Cansu Küçüktürk: Bajar’ın ‘Emele’ adında bir parçası vardı zaten, inşaat işçilerinin dramını anlatıyordu. Bajar’ın işçilerle buluşması da bu, biz zaten işçilerin hikayelerini anlatıyoruz..
Vedat Yıldırım: Konusu itibariyle beyaz yakalıları da anlatıyoruz, savaş tacirlerini de... Yüksek siyasetin dilini kurmuyoruz. Filmin konusu da bu minvaldeydi... Hikayesi çok trajik, müzikle de buluştu.

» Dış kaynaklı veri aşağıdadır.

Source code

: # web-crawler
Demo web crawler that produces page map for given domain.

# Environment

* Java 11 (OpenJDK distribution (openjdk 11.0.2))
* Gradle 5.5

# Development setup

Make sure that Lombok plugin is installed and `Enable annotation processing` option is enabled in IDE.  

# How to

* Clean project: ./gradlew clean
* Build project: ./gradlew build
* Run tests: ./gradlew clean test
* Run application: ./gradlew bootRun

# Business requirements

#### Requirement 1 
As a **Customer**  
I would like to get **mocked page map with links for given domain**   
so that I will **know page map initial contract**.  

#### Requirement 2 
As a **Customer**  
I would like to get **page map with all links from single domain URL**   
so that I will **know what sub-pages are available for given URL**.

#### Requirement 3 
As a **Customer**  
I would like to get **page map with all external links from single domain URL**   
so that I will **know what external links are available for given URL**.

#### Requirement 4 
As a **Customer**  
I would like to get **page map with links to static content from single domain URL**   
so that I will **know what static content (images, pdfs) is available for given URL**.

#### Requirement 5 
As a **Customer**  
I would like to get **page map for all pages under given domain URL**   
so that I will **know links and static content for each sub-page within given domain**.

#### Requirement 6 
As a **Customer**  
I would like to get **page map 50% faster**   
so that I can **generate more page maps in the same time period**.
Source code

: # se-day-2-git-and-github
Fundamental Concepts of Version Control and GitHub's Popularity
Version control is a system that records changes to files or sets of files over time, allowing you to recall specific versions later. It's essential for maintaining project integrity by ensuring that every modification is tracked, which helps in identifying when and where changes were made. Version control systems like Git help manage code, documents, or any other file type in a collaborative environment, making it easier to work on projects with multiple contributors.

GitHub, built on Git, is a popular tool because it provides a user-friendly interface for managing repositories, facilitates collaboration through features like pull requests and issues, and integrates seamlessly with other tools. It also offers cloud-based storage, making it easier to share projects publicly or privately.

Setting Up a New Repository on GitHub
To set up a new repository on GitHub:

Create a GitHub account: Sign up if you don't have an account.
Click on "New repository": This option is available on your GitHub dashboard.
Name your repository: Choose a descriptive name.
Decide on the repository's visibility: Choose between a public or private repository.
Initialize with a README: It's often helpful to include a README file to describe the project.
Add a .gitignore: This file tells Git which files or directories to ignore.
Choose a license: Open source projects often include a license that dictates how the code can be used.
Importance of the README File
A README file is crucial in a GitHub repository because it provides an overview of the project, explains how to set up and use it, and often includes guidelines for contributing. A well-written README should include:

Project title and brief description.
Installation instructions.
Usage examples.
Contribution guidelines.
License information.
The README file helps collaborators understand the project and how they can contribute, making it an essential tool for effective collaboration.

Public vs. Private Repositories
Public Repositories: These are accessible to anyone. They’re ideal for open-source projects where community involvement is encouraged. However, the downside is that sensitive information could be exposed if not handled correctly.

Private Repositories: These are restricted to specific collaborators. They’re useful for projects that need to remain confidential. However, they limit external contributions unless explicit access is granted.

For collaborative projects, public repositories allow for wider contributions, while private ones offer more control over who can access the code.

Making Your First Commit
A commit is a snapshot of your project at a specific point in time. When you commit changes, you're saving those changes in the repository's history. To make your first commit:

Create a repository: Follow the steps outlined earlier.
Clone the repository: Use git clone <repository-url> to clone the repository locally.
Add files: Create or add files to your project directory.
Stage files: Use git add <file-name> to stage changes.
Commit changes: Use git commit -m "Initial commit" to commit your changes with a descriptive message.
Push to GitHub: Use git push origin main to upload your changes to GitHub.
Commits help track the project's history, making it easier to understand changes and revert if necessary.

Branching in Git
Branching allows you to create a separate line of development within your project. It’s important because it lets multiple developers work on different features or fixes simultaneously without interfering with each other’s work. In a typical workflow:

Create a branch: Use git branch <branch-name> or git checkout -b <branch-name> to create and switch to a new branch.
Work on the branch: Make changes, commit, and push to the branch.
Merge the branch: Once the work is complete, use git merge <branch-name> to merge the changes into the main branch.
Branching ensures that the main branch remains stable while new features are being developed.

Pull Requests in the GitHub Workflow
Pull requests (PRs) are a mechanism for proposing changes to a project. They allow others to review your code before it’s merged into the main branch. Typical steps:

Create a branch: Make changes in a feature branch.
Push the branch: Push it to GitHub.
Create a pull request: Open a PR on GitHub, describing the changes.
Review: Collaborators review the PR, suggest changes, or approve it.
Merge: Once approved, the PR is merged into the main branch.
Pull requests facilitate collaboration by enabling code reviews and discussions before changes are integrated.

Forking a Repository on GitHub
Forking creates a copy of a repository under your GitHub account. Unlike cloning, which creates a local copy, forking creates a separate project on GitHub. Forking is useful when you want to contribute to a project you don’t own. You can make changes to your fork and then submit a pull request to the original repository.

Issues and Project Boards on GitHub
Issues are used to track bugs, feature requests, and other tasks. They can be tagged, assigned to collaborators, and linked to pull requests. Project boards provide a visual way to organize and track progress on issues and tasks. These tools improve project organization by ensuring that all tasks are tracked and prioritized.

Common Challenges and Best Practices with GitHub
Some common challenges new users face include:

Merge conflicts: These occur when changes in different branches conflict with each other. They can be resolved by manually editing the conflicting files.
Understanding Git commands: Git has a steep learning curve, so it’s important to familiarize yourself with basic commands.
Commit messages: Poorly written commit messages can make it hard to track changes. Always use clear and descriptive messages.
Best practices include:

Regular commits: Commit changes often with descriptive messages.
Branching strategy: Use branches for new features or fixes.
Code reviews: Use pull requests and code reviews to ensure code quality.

-Bajar işçilerin sesi olurken köyden kente göç etmiş insan hikayelerini konu alıyor değil mi?
Cansu Küçüktürk: Bajar şehrin sesini duyan bir grup, sokak sesleri vardır, çekiç, korna sesi, Bajar’ın müziği tamamen yerel sazların kullanıldığı alışılmışın dışındadır; batari var, elektro gitar var... Bunun yanında da müziği biraz senaryolaştırıyoruz...
-Müziğinizin hikayesi var ama film müziği yapan bir grup da değilsiniz?
C.K: Bajar filmlere müzik yapan grup değil tabii ki; burada buluşmalar oluyor... Bajar’ın anlattığı konu dahilinde gelişiyor, sipariş değil yani, oladabilir ama böyle bir çabamız yok...
'KARMAŞAYI SESLERLE ANLATIYORUZ'
-Bajar Türkçe-Kürtçe iki dilli müzik yapıyor. Biraz da kentlilerin ruhuna dokunuyor... Buradaki müzik kaygınız nedir?
V.Y: Bajar zaten şehir demek. Geldiğimiz çağ post-modern bir çağ! O yüzden kent dediğimiz ne ki! Biz her yeri anlatıyoruz.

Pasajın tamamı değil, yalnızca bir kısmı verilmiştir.